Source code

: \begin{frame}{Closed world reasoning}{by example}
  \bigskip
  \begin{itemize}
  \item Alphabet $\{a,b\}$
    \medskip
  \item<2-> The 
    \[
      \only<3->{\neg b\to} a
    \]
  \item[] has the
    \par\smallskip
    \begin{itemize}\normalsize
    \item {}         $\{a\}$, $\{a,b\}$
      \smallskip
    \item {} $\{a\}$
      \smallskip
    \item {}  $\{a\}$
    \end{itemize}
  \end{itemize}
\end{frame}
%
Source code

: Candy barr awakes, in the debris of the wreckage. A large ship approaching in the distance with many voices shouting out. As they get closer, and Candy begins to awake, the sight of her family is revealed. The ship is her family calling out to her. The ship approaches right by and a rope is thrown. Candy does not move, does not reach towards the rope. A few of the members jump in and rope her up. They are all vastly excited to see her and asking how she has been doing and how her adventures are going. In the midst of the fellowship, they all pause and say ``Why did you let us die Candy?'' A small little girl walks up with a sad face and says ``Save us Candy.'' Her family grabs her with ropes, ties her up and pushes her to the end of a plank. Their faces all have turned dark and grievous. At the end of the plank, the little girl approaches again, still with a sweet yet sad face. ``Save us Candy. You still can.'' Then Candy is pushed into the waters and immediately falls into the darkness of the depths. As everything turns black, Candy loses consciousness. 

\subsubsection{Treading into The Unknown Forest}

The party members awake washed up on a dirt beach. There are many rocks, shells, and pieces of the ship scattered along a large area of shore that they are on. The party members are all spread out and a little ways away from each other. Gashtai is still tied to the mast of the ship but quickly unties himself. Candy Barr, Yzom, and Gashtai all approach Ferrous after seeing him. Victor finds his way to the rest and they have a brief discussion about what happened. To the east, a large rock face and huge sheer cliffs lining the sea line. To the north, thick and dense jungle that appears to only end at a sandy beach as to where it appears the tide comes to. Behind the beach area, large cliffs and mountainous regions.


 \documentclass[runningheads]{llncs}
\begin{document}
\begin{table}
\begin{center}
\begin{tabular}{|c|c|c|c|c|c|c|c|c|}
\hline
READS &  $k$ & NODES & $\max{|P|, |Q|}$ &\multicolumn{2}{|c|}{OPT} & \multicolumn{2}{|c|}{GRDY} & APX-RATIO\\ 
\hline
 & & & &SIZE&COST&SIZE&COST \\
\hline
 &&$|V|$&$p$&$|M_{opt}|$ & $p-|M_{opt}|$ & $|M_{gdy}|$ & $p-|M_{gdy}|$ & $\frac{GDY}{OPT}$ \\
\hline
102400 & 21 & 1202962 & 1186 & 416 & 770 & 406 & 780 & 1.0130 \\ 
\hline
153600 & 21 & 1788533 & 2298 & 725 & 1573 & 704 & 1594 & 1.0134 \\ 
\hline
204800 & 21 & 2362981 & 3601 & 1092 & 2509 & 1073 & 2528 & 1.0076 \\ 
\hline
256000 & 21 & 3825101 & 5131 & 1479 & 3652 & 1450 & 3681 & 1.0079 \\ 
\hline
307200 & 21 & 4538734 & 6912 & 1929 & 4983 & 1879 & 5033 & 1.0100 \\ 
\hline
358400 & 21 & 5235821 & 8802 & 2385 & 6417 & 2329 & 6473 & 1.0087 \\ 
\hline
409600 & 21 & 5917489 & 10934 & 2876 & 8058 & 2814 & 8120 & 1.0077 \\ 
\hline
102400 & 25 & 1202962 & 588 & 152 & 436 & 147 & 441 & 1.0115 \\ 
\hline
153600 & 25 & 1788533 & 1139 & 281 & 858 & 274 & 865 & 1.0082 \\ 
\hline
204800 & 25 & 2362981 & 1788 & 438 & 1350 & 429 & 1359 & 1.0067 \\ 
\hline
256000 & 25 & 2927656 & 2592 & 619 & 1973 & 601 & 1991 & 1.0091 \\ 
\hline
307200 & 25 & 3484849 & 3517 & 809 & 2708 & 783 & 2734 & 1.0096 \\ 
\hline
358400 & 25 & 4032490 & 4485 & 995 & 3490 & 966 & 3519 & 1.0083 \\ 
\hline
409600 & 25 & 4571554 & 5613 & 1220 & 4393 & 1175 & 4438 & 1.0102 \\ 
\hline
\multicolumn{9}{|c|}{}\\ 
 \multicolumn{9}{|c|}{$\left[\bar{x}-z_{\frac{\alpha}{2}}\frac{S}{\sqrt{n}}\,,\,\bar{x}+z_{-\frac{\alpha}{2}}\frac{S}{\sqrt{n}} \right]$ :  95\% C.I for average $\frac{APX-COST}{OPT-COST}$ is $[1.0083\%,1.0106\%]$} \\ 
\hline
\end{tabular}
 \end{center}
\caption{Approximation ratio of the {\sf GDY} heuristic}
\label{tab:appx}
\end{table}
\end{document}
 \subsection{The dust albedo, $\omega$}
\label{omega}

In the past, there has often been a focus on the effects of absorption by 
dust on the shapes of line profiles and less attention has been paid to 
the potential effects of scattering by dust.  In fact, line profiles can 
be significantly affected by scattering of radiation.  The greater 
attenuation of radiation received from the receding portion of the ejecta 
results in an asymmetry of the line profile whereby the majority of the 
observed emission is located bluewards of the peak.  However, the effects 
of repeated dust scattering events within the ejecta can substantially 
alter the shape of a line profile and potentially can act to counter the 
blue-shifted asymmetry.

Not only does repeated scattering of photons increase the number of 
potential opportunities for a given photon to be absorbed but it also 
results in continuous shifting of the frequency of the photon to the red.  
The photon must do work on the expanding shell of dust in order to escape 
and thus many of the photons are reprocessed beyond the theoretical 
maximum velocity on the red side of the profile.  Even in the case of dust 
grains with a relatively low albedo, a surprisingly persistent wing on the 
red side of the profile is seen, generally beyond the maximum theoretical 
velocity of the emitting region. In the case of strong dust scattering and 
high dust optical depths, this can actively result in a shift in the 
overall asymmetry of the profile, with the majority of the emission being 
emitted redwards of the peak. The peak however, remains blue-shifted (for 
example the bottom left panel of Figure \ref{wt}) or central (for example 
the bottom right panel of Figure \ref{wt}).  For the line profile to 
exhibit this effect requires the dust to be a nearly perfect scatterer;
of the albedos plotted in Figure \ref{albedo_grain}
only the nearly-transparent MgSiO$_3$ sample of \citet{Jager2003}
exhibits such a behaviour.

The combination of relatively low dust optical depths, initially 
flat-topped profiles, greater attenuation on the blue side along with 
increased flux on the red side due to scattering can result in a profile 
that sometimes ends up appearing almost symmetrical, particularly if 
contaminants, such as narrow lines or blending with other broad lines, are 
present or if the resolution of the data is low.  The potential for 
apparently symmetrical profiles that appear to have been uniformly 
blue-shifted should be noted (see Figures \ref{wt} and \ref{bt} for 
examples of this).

** WHAT TO DO **
Please copy out each line in the entries that mentions the string "attenuation".

** RESPONSE TO THIS TASK **
attenuation of radiation received from the receding portion of the ejecta 
flat-topped profiles, greater attenuation on the blue side along with 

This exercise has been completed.